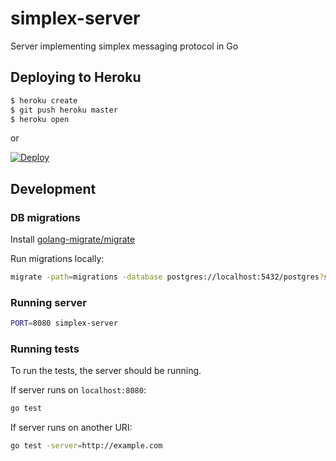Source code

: # simplex-server
Server implementing simplex messaging protocol in Go

## Deploying to Heroku

```sh
$ heroku create
$ git push heroku master
$ heroku open
```

or

[![Deploy](https://www.herokucdn.com/deploy/button.png)](https://heroku.com/deploy)


## Development

### DB migrations

Install [golang-migrate/migrate](https://github.com/golang-migrate/migrate/tree/master/cmd/migrate)

Run migrations locally:

```bash
migrate -path=migrations -database postgres://localhost:5432/postgres?sslmode=disable up
```


### Running server

```bash
PORT=8080 simplex-server
```


### Running tests

To run the tests, the server should be running.

If server runs on `localhost:8080`:

```bash
go test
```

If server runs on another URI:

```bash
go test -server=http://example.com
```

# # # # # # #

REQUIRED WORK:
Show each line of the material above where "localhost" occurs.

ANSWER TO THIS TASK:
migrate -path=migrations -database postgres://localhost:5432/postgres?sslmode=disable up
If server runs on `localhost:8080`:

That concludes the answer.